Updates were made throughout the chapter to reflect that all quadrivalent influenza vaccine formulations have been transitioned to trivalent influenza vaccine formulations.
Clarification included that pregnant women should receive inactivated influenza vaccine rather than live attenuated influenza vaccine (LAIV); however, there is no evidence of risk associated with LAIV receipt in pregnancy.
Addition of a new table outlining recommended doses of influenza vaccine and vaccine type by age group.
Editorial update of vaccination in people with a history of GBS to better align with other handbook chapters.
New sections in precautions describing use of LAIV for people living or working in close contact with severely immunocompromised people and children with cochlear implants.
Updates to ‘Variations from product information – egg allergy’ for FluMist (LAIV) and Fluzone.
People with asplenia and hyposplenia
Updated to include LAIV and clarified live and non-live influenza vaccine use.
Preparing for vaccination
Updates to the ‘Table. Components of immunisation products used in Australia’ to include LAIV FluMist excipients, to update vaccine names to TIV versions to reflect 2026 updates, and to include previously omitted Shingrix components.
Secondary (acquired) immunodeficiency due to medical conditions
Updated to include LAIV and to indicate it as a contraindication as necessary for specific immunocompromised groups.
Secondary (acquired) immunodeficiency due to medical therapies
Updated to include LAIV and to indicate it as a contraindication as necessary for specific immunocompromised groups.
Travellers who are immunocompromised
Updated to include LAIV for all relevant sections about live vaccine recommendations
Vaccination for preterm infants
Updated advice on the first dose of influenza vaccines in vaccine naïve and people with risk conditions to align with influenza chapter.
Vaccination for women who are planning pregnancy, pregnant or breastfeeding
Updated to include new information regarding LAIV. Pregnant women should continue to receive IIV rather than.
Updated advice on revaccination with RSV Abrysvo in each pregnancy to align with RSV chapter.
27 February 2026
The following pages were updated:
Respiratory syncytial virus (RSV)
Updates to reflect updated recommendation for RSV vaccine Abrysvo to be given in each pregnancy from 28 weeks gestation.
23 January 2026
The following pages were updated:
Meningococcal disease
Removed all information related to NeisVac-C as it is no longer available.
22 January 2026
The following pages were updated:
Hepatitis A
Re-added Avaxim, reverting the previous change which removed it.
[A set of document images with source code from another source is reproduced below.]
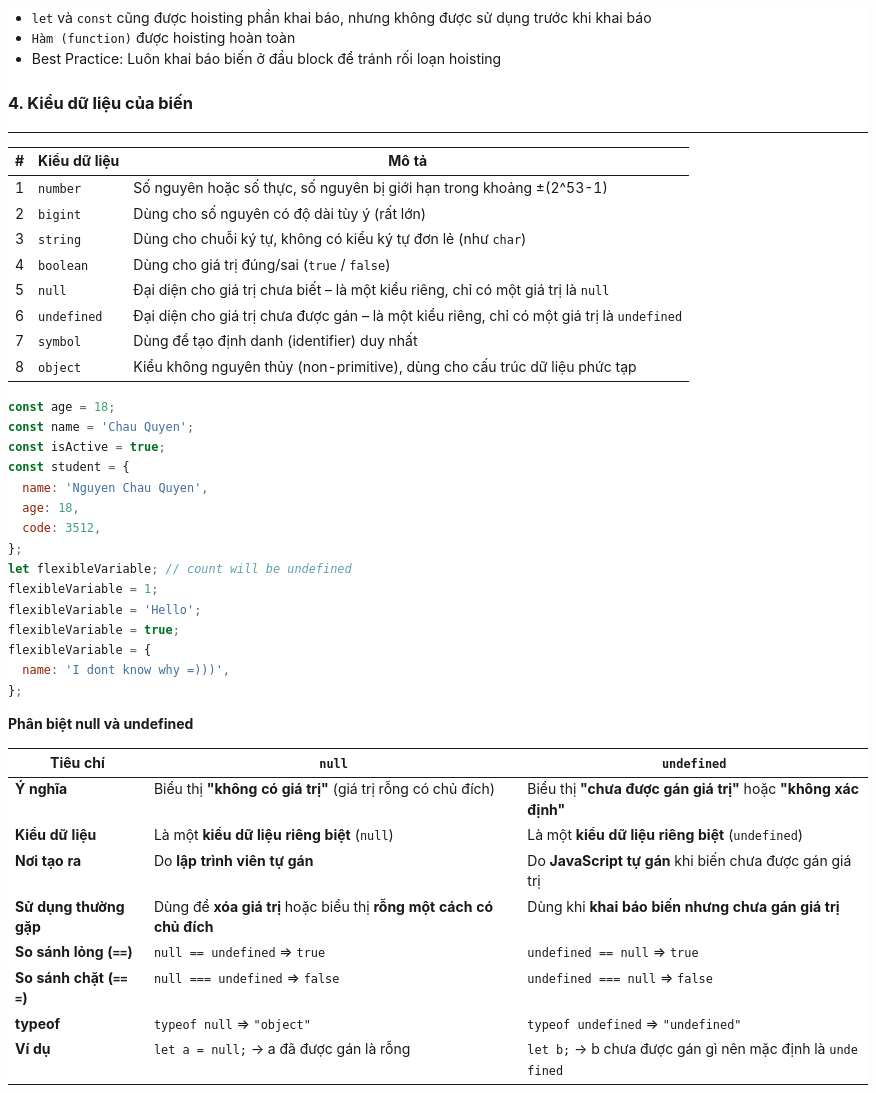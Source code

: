 - `let` và `const` cũng được hoisting phần khai báo, nhưng không được sử dụng trước khi khai báo
- `Hàm (function)` được hoisting hoàn toàn
- Best Practice: Luôn khai báo biến ở đầu block để tránh rối loạn hoisting

### 4. Kiểu dữ liệu của biến

---

| #   | Kiểu dữ liệu | Mô tả                                                                                     |
| --- | ------------ | ----------------------------------------------------------------------------------------- |
| 1   | `number`     | Số nguyên hoặc số thực, số nguyên bị giới hạn trong khoảng ±(2^53-1)                      |
| 2   | `bigint`     | Dùng cho số nguyên có độ dài tùy ý (rất lớn)                                              |
| 3   | `string`     | Dùng cho chuỗi ký tự, không có kiểu ký tự đơn lẻ (như `char`)                             |
| 4   | `boolean`    | Dùng cho giá trị đúng/sai (`true` / `false`)                                              |
| 5   | `null`       | Đại diện cho giá trị chưa biết – là một kiểu riêng, chỉ có một giá trị là `null`          |
| 6   | `undefined`  | Đại diện cho giá trị chưa được gán – là một kiểu riêng, chỉ có một giá trị là `undefined` |
| 7   | `symbol`     | Dùng để tạo định danh (identifier) duy nhất                                               |
| 8   | `object`     | Kiểu không nguyên thủy (non-primitive), dùng cho cấu trúc dữ liệu phức tạp                |

```js
const age = 18;
const name = 'Chau Quyen';
const isActive = true;
const student = {
  name: 'Nguyen Chau Quyen',
  age: 18,
  code: 3512,
};
let flexibleVariable; // count will be undefined
flexibleVariable = 1;
flexibleVariable = 'Hello';
flexibleVariable = true;
flexibleVariable = {
  name: 'I dont know why =)))',
};
```

**Phân biệt null và undefined**

| Tiêu chí                 | `null`                                                              | `undefined`                                                    |
| ------------------------ | ------------------------------------------------------------------- | -------------------------------------------------------------- |
| **Ý nghĩa**              | Biểu thị **"không có giá trị"** (giá trị rỗng có chủ đích)          | Biểu thị **"chưa được gán giá trị"** hoặc **"không xác định"** |
| **Kiểu dữ liệu**         | Là một **kiểu dữ liệu riêng biệt** (`null`)                         | Là một **kiểu dữ liệu riêng biệt** (`undefined`)               |
| **Nơi tạo ra**           | Do **lập trình viên tự gán**                                        | Do **JavaScript tự gán** khi biến chưa được gán giá trị        |
| **Sử dụng thường gặp**   | Dùng để **xóa giá trị** hoặc biểu thị **rỗng một cách có chủ đích** | Dùng khi **khai báo biến nhưng chưa gán giá trị**              |
| **So sánh lỏng (`==`)**  | `null == undefined` => `true`                                       | `undefined == null` => `true`                                  |
| **So sánh chặt (`===`)** | `null === undefined` => `false`                                     | `undefined === null` => `false`                                |
| **typeof**               | `typeof null` => `"object"`                                         | `typeof undefined` => `"undefined"`                            |
| **Ví dụ**                | `let a = null;` → a đã được gán là rỗng                             | `let b;` → b chưa được gán gì nên mặc định là `undefined`      |
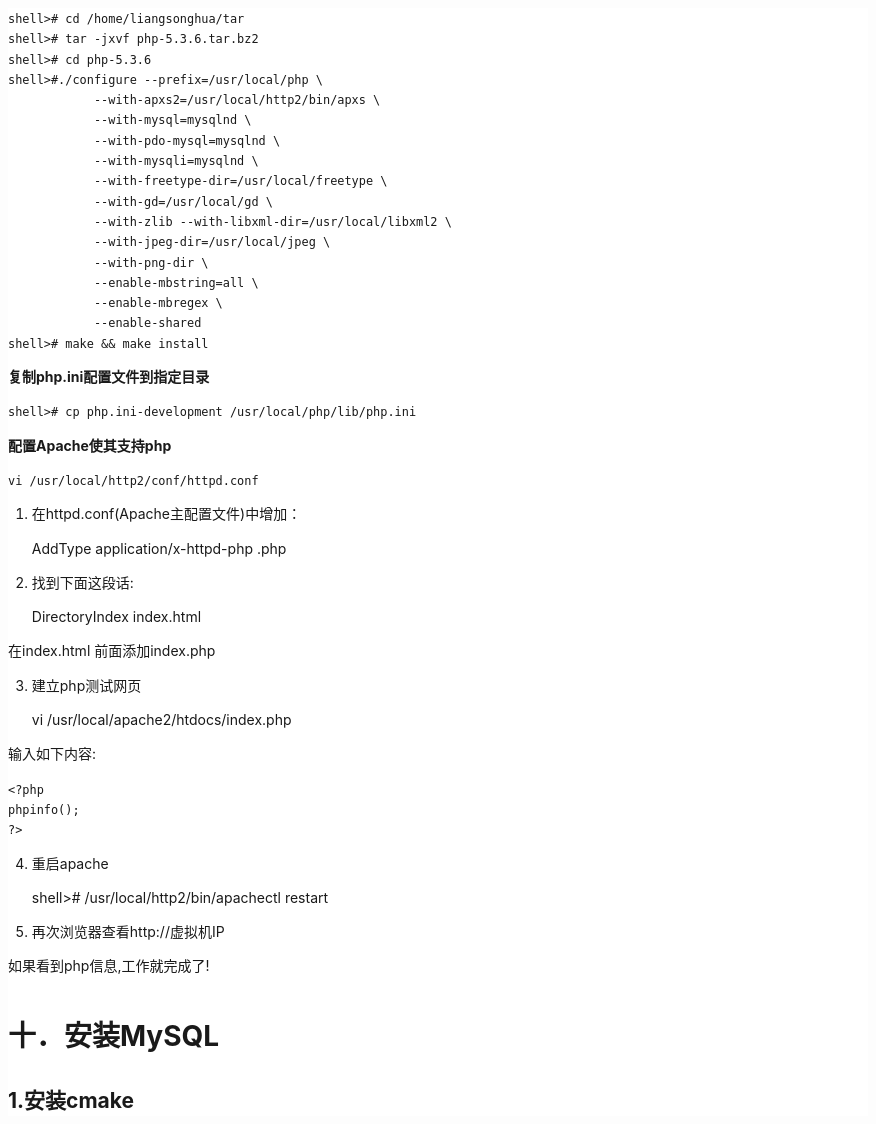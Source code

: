     shell># cd /home/liangsonghua/tar
    shell># tar -jxvf php-5.3.6.tar.bz2
    shell># cd php-5.3.6
    shell>#./configure --prefix=/usr/local/php \
    			--with-apxs2=/usr/local/http2/bin/apxs \
    			--with-mysql=mysqlnd \
    			--with-pdo-mysql=mysqlnd \
    			--with-mysqli=mysqlnd \
    			--with-freetype-dir=/usr/local/freetype \
    			--with-gd=/usr/local/gd \
    			--with-zlib --with-libxml-dir=/usr/local/libxml2 \
    			--with-jpeg-dir=/usr/local/jpeg \
    			--with-png-dir \
    			--enable-mbstring=all \
    			--enable-mbregex \
    			--enable-shared
    shell># make && make install 

**复制php.ini配置文件到指定目录**

    shell># cp php.ini-development /usr/local/php/lib/php.ini
**配置Apache使其支持php**

    vi /usr/local/http2/conf/httpd.conf

1)	在httpd.conf(Apache主配置文件)中增加：<br/>

    AddType application/x-httpd-php .php

2)	找到下面这段话:

    <IfModule dir_module>
       DirectoryIndex index.html
    </IfModule><br/>

在index.html 前面添加index.php<br/>

3)	建立php测试网页

    vi /usr/local/apache2/htdocs/index.php	
 
输入如下内容:

    <?php
    phpinfo();
    ?>

4)	重启apache

    shell># /usr/local/http2/bin/apachectl restart

5)	再次浏览器查看http://虚拟机IP

如果看到php信息,工作就完成了!

# 十．安装MySQL #
## 1.安装cmake ##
This error occurred due to conflicting information regarding supply availability.
Preparing for vaccination
Re-added Avaxim, partially reverting elements of the previous change which removed it. This error occurred due to conflicting information regarding supply availability.
19 January 2026
The following pages were updated:
Administration of vaccines
Updated to include ibuprofen for pain relief.
After vaccination
Addition of ibuprofen to the section on managing pain and fever after vaccination.
Addition of epidemiological evidence on rates of GBS after RSV vaccination.
Updated hyperlink for Northern Territory AEFI form.
Catch-up vaccination
Updated pneumococcal catch-up table headings to improve clarity of who is included.
Updated the MMR/MMRV in minimum age catch-up table so that MMRV as a first dose can only be given after 4 years of age.
Updated to include details of how vaccine minimum intervals are described in the handbook and how a month is calculated for this purpose.
HepB, Hib and pneumococcal vaccine minimum intervals updated to align with language used for other vaccines for consistency across Handbook.
Removal of text describing booster doses for Hib as it was unclear and inconsistent with Hib catch up table.
Hepatitis B
Hepatitis B vaccine minimum intervals updated to align with language used for other vaccines for consistency across Handbook.